The mayor of London, Sadiq Khan, said: ”Today must be a turning point so that other families do not have to suffer the same heartbreak as Ella’s family. Toxic air pollution is a public health crisis, especially for our children, and the inquest underlined yet again the importance of pushing ahead with bold policies such as expanding the ultra low emission zone to inner London.”
Read the full article in the Guardian.
In England, at least 4.4 million fewer scans were performed between April and September this year compared to the same period in 2019. One in seven people are now waiting more than three months for a scan as the NHS attempts to begin clearing the backlog.
NHS England say some services are now back to the same levels as last year. However, professional bodies and Cancer Research UK say the period of inactivity has left a backlog that may leave a large number of people presenting at hospital in a worsened condition.
”Those patients could be diagnosed with a more aggressive, later-stage cancer,” said Jody Moffatt, head of early diagnosis for Cancer Research.

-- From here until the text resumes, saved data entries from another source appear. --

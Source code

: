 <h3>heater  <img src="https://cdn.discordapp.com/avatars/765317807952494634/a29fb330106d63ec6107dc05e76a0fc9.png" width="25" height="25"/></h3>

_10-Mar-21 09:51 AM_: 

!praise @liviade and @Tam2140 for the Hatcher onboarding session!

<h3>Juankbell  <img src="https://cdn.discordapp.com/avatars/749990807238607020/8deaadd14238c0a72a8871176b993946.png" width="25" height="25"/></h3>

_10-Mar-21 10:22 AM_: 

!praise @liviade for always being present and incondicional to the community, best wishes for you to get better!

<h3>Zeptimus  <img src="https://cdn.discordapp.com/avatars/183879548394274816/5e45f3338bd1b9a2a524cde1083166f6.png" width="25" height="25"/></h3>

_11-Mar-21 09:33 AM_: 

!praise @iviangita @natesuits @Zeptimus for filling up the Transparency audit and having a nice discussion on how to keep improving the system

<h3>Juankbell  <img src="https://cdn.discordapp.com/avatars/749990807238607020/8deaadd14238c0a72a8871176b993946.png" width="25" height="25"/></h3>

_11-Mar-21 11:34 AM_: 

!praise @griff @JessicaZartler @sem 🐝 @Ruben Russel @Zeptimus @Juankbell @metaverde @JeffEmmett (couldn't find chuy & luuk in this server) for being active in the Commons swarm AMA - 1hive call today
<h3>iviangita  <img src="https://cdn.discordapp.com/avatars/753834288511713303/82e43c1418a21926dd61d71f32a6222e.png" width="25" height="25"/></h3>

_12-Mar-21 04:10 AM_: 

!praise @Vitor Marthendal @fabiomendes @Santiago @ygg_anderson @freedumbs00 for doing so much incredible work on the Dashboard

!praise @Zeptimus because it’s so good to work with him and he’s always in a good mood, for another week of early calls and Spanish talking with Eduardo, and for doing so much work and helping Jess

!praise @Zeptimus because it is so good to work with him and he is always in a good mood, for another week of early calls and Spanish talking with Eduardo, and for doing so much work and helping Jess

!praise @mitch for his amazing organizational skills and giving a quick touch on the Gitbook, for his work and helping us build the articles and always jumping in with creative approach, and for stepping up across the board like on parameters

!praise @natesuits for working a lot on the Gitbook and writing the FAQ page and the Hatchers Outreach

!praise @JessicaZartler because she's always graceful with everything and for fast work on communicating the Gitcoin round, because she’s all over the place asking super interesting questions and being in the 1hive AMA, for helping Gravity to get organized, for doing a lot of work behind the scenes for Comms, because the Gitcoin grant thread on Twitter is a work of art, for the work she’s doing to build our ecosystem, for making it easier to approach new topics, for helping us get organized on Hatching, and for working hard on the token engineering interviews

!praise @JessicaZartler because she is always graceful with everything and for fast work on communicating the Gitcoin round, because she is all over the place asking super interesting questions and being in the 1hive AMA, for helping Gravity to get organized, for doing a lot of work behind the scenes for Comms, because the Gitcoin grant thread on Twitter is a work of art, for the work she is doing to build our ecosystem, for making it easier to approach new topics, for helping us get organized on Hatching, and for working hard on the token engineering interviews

Read the full story in the BBC.
During a webinar with NHS England, clinicians were told that they could use six, not five, doses in each vaccine vial after US regulators updates guidance. Every vial of the Pfizer/BioNTech vaccine was expected to include five doses, allowing five people to get their first shot of the vaccine as mass roll-out begins across the country.
GPs have found that it indeed possible to make six doses out of the vials. Until Thursday, they were advised to dispose of the extra dose – meaning large volumes of the vaccine had to be thrown away.
The guidance follows similar advice from the US Food and Drug Administration, which told clinicians on Wednesday they could use the sixth dose ”given the public health emergency”. The Medicines and Healthcare products Regulatory Agency (MHRA), the British regulator, is understood to be looking at the feasibility of getting six vaccines out of the vials and consulting with NHS England on the changes.
Read the full story in the BBC.
A new report by Takeda UK has found that contrary to popular belief, COVID-19 has had little impact on perceptions of pharmaceutical companies. Just 17% of respondents said their impression of pharma companies had improved, based on how the industry had reacted to the coronavirus pandemic over the previous six months, while 54% said it had stayed the same.
“The pharmaceutical industry has faced several reputational challenges over the years. However, perhaps now more than ever, the development of new treatments relies on cross-sector collaborations and public trust and willingness to engage with the sector. Therefore, we need to address perceptions of the industry to improve the future of healthcare and ultimately save lives.” said Jon Neal, MD UK and Ireland at Takeda.